The Republic of Stellaland () was, from 1882 to 1883, a Boer republic located in an area of British Bechuanaland (now in South Africa's North West Province), west of the Transvaal. After unification with the neighbouring State of Goshen, it became the United States of Stellaland () from 1883 to 1885.

During its short history, the small state became a focal point for conflict between the British Empire and the South African Republic, the two major players vying for control of the territory. After a series of claims and annexations, British fears of Boer expansionism led to its demise and, among other factors, set the stage for the Second Boer War.

Background
Before the proclamation of the republic, the area was under the control of competing Korana and Tswana groups, while the United Kingdom laid claim to it as a part of the emerging protectorate of British Bechuanaland. Two of the indigenous groups were under the leadership of chiefs Mankoroane and Montšioa, whom the British regarded as "friendly," and two others under the leadership of chiefs Moshette (a Motswana) and Massouw (a Korana). When a feud erupted between Mankoroane and another chief, each side resorted to recruiting volunteers, promising them land in return for their assistance. After a settlement was negotiated with mediation from the Transvaal Republic, large portions of Mankoroane's land with 416 farms of 3,000 morgen (2,563 ha) each were given to Boer mercenaries who had fought on his adversary's side, and the new inhabitants decided to declare independence.

Unification

The Republic of Stellaland was created on 26 July 1882, under the leadership of its elected president Gerrit Jacobus van Niekerk, a farmer from Transvaal, and was given the name Stellaland (Star Land) in reference to a comet that was visible in the skies at the time. The town of Vryburg was founded and declared its capital. At its founding, the new country covered an area of  and was home to an estimated population of 20,500 individuals, 3,000 of whom were of European ancestry.

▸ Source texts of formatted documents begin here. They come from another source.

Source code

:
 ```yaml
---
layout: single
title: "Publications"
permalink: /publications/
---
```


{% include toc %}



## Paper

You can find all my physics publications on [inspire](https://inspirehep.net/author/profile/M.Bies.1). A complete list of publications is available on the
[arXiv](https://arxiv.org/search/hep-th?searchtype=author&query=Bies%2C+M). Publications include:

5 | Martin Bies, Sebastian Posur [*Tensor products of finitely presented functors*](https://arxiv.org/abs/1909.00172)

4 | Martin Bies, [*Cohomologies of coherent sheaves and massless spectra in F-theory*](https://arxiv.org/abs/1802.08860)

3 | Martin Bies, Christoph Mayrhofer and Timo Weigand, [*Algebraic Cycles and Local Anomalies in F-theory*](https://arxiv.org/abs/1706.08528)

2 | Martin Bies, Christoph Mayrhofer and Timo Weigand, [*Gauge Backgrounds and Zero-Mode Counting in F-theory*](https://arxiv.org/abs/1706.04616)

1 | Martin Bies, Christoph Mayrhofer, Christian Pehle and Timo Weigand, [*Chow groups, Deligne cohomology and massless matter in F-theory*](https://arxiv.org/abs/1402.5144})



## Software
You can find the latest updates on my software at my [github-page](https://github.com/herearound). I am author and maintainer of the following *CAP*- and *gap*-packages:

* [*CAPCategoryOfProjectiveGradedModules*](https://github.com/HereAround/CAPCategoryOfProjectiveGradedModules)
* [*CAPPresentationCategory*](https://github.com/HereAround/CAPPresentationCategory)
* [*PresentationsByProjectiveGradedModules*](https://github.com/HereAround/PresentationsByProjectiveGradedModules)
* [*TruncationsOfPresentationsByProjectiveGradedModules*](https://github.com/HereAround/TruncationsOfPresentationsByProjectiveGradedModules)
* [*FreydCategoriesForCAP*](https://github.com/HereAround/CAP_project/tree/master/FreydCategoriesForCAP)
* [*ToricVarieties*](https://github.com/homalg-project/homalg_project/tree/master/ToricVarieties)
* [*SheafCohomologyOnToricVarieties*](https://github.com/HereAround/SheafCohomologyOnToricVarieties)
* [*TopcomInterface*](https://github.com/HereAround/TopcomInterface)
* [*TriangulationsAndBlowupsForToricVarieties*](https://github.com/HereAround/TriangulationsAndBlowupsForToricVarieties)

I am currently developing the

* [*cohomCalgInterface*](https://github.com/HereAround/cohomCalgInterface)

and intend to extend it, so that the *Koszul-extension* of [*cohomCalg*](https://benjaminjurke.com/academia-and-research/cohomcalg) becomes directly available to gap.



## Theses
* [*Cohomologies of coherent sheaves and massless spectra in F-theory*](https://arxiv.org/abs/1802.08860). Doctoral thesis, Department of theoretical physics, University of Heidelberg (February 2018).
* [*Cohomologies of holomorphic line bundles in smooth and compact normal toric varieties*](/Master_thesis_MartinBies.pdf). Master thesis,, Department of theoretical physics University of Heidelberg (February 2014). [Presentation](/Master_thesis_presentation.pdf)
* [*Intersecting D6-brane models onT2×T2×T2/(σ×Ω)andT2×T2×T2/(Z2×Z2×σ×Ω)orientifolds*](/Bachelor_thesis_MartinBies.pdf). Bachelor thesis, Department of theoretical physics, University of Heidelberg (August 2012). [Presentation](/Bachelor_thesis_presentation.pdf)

The State of Goshen, named after the biblical Land of Goshen, was founded by Nicolaas Claudius Gey van Pittius in October 1882 in the neighbouring area called Rooigrond with the approval of chief Moshette. Goshen had an estimated population of 17,000, of whom approximately 2,000 were of European origin, and covered an area of .

In 1883, Stellaland merged with Goshen united to form the United States of Stellaland.

Status
Whether or not the independence of any of these states was ever recognised by another country is not clear. In Stellaland's favour, one can point out that the Montevideo convention which formalised the definition of sovereignty in the modern sense would not be signed until 1933, and that the local chiefs approved its existence. On the other hand, several British sources refer to Van Niekerk and his followers as "freebooters" and "marauders", but de jure recognition from the United Kingdom can be implied from a telegram that was erroneously sent by Sir Charles Warren, military commander for British Bechuanaland, to Van Niekerk in which he endorsed Cecil Rhodes' settlement in Stellaland. Only later did Warren realise that his wording could be interpreted as an acknowledgement of Stellaland's legality, and he tried to deny the message's implications. In February 1884, Great Britain unilaterally declared the area a British protectorate.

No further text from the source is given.